Matthieu Bonhomme retrouve l’homme qui tire plus vite que son ombre dans un album sobrement titré « Wanted Lucky Luke ». L’hommage initial à Morris et son héros se transformerait-il en une série parallèle ?

On avait refermé, en 2016, le magnifique album “L’homme qui tua Lucky Luke” (Lucky Comics), impressionné et satisfait par l’hommage rendu par Matthieu Bonhomme à Morris. Il devait s’agir d’un hommage unique à l’occasion de l’anniversaire de l’homme qui tire plus vite que son ombre, comme celui de Guillaume Bouzard sorti peu de temps après.

Or, cinq ans plus tard apparaît dans nos librairies un nouveau Lucky Luke signé Matthieu Bonhomme. L’hommage de 2016 se transformerait-il en une série alternative, façon Spirou et quelques autres ? Aucun chiffre “2” n’apparaît sur la couverture, ni la tranche, ce qui laisse croire que nous avons affaire à un nouvel hommage et rien de plus.

Il faut l’écrire d’emblée: “Wanted Lucky Luke” est un très bon album. A la hauteur de son prédécesseur dans l’exploitation du personnage et des surprises qui agrémentent le scénario. On retrouve donc bien l’univers du cow-boy solitaire auquel Matthieu Bonhomme a gommé le côté loufoque et ajouté une atmosphère moins légère, un peu plus réaliste.

Notre héros se retrouve, comme dans la série classique, à escorter un équipage lancé à l’aventure dans l’ouest, exposé aux bandits, aux indiens, au désert, à l’épuisement des vivres… La grande originalité est que cet équipage est composé de jeunes femmes. Une bonne idée tant on a reproché souvent aux histoires de Goscinny, qu’il s’agisse de Lucky Luke ou d’Astérix, de donner qu’un rôle subalterne aux personnages issus de la gent féminine.

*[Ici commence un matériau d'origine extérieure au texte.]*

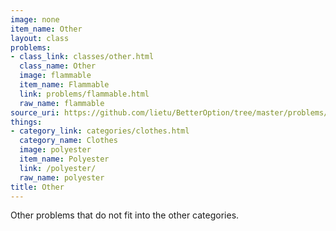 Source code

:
 ```yaml
---
image: none
item_name: Other
layout: class
problems:
- class_link: classes/other.html
  class_name: Other
  image: flammable
  item_name: Flammable
  link: problems/flammable.html
  raw_name: flammable
source_uri: https://github.com/lietu/BetterOption/tree/master/problems/classes/other.md
things:
- category_link: categories/clothes.html
  category_name: Clothes
  image: polyester
  item_name: Polyester
  link: /polyester/
  raw_name: polyester
title: Other
---
```


Other problems that do not fit into the other categories. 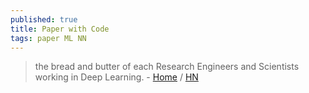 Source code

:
 ```yaml
---
published: true
title: Paper with Code
tags: paper ML NN
---
```

> the bread and butter of each Research Engineers and Scientists working in Deep Learning. - [Home](https://paperswithcode.com/) / [HN](https://news.ycombinator.com/item?id=29688214)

La surprise de cet album est que Matthieu Bonhomme a fait appel, contrairement au précédent, à des personnages de la série phare. Non pas les traditionnels seconds rôles (encore que les Dalton sont souvent évoqués), mais bien des personnages extraits d’un album précis : Phil Defer ou du moins son représentant, Joss Jamon et son équipe, l’indien Patronimo et le colonel O’Nolan… Des personnages qui reviennent sous les mêmes traits, sous les mêmes caractères, mais dénués de tout attribut comique. Car c’est bien ce qui fait la force de cette bande dessinée, plus qu’un clin d’oeil aux fans de la série : son côté grave, réaliste, où la tension est permanente.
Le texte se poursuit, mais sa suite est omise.